Augello chiede a Padoan: “Come mai abbiamo avuto una serie di richieste del Parlamento, del relatore, su provvedimenti che hanno visto il suo ministero concorde, ma che poi sono stati tutti bloccati da Palazzo Chigi? Questo vale per le Dta ma non solo”.
Perché si sono sbloccati gli sconti fiscali al gruppo di Ghizzoni? È cambiato il governo... L’AMMISSIONE
DI PADOAN
LE DTA SONO perdite delle banche che si trasformano in crediti fiscali, una manna per i bilanci. Unicredit è l’istituto che ne ha più di tutti (nel 2016 quasi 14 miliardi). Dal 2015 – ha ricostruito il Fatto – la banca allora guidata da Federico Ghizzoni chiedeva una norma per poterle utilizzare più agevolmente, e ha tentato di infilarla nei vari provvedimenti trovando sempre le porte sbarrate da Pa- lazzo Chigi, e in particolare da Maria Elena Boschi. Comportamento che dentro la banca alcuni imputarono al rifiuto opposto al salvataggio di Etruria chiesto a Ghizzoni dalla Boschi (tra fine 2014 e inizio 2015), come rivelato dal giornalista Ferruccio de Bortoli. Da allora col governo è calato il gelo. Augello ricorda che solo a febbraio 2017 (a governo Renzi caduto e con Ghizzoni via da Unicredit da 8 mesi), il Parlamento è riuscito ad approvare un emendamento chiave: lo slittamento di un anno del sistema con cui viene aggirato il divieto europeo di “aiuti di Stato” per le Dta pagando un canone di un anno, permettendo così agli istituti di usare quello versato nel luglio 2015 come acconto per il 2016 (un beneficio da 120 milioni per Unicredit). Una norma auspicata da tutti, Tesoro compreso, anche perché l’Italia aveva fatto partire il meccanismo dal 2015, invece che dal 2016 come indicato dall’Ue. Poco prima di Natale, Palazzo Chigi aveva fatto saltare l’ultimo tentativo parlamentare di inserire la norma. “Cosa è cambiato a febbraio 2017?” chiede Augello. “È cambiato, appunto, il governo”, spiega Padoan. Tradotto: non c’era più Renzi.
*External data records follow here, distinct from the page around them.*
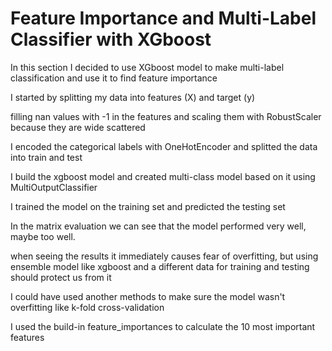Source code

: # Feature Importance and Multi-Label Classifier with XGboost

In this section I decided to use XGboost model to make multi-label classification and use it to find feature importance

I started by splitting my data into features (X) and target (y)

filling nan values with -1 in the features and scaling them with RobustScaler because they are wide scattered 

I encoded the categorical labels with OneHotEncoder and splitted the data into train and test

I build the xgboost model and created multi-class model based on it using MultiOutputClassifier

I trained the model on the training set and predicted the testing set

In the matrix evaluation we can see that the model performed very well, maybe too well. 

when seeing the results it immediately causes fear of overfitting, but using ensemble model like xgboost and a different data for training and testing should protect us from it

I could have used another methods to make sure the model wasn't overfitting like k-fold cross-validation

I used the build-in feature_importances to calculate the 10 most important features

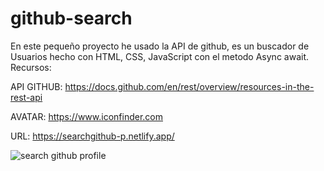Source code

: # github-search
En este pequeño proyecto he usado la API de github, es un buscador de Usuarios hecho con HTML, CSS, JavaScript con el metodo Async await.
Recursos:

API GITHUB:  https://docs.github.com/en/rest/overview/resources-in-the-rest-api

AVATAR:  https://www.iconfinder.com

URL:  https://searchgithub-p.netlify.app/

![search github profile](https://user-images.githubusercontent.com/53599271/126057214-d066605d-54e7-42fa-b7a5-c82cea077112.PNG)
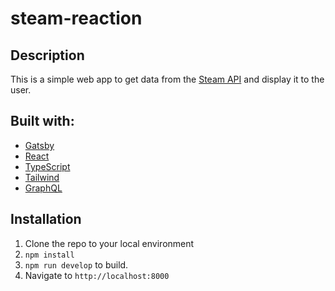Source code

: # steam-reaction

## Description
This is a simple web app to get data from the [Steam API](https://steamcommunity.com/dev) and display it to the user.

## Built with:
- [Gatsby](https://www.gatsbyjs.com/)
- [React](https://reactjs.org/)
- [TypeScript](https://www.typescriptlang.org/)
- [Tailwind](https://tailwindcss.com/)
- [GraphQL](https://graphql.org/)

## Installation
1. Clone the repo to your local environment
2. `npm install`
3. `npm run develop` to build.
4. Navigate to `http://localhost:8000`

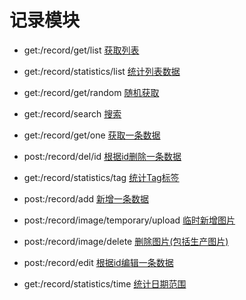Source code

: # 记录模块

- get:/record/get/list
[获取列表](http://localhost:1932/record/get/list)

- get:/record/statistics/list
[统计列表数据](http://localhost:1932/record/statistics/list)

- get:/record/get/random
[随机获取](http://localhost:1932/record/get/random)

- get:/record/search
[搜索](http://localhost:1932/record/search)

- get:/record/get/one
[获取一条数据](http://localhost:1932/record/get/one)

- post:/record/del/id
[根据id删除一条数据](http://localhost:1932/record/del/id)

- get:/record/statistics/tag
[统计Tag标签](http://localhost:1932/record/statistics/tag)

- post:/record/add
[新增一条数据](http://localhost:1932/record/add)

- post:/record/image/temporary/upload
[临时新增图片](http://localhost:1932/record/image/temporary/upload)

- post:/record/image/delete
[删除图片(包括生产图片)](http://localhost:1932/record/image/delete)

- post:/record/edit
[根据id编辑一条数据](http://localhost:1932/record/edit)

- get:/record/statistics/time
[统计日期范围](http://localhost:1932/record/statistics/time)
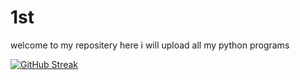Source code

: # 1st
welcome to my repositery
here i will upload all my python programs 


[![GitHub Streak](https://streak-stats.demolab.com/?user=DenverCoder1&theme=dark)](https://git.io/streak-stats)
AUGELLO capisce la portata e insiste. Ricorda che Palazzo Chigi fece saltare anche un’altra modifica tentata da molti parlamentari bipartisan: quella alla riforma delle Banche Popolari approvata per decreto dal governo a inizio 2015. La riforma imponeva agli istituti con attivi superiori a 8 miliardi di quotarsi in Borsa e trasformarsi in spa. Gli emendamenti chiedevano di portare la soglia a 30 miliardi, sopra la quale entra in campo la vigilanza della Bce, visto che sotto quel limite era rimasta solo la Popolare di Bari in difficoltà. Il Tesoro era d’accordo ma, anche qui, nulla da fare. Diversi parlamentari ci riprovarono a fine 2016, dopo che il Consiglio di Stato aveva sollevato dubbi di costituzionalità su una parte del decreto, incontrando ancora – raccontarono fonti parlamentari – l’opposizione della Boschi, contraria alla norma perché richiesta dall’odiata Banca d’Italia. “È vero che il Tesoro era favorevole ma ci sono state divergenze con Palazzo Chigi sia sulle Dta che sulla soglia scelta dalla riforma delle popolari?” Chiede Augello. “Confermo che ci furono”, risponde Padoan. Domani Ghizzoni sarà interrogato dalla commissione pure su questi punti.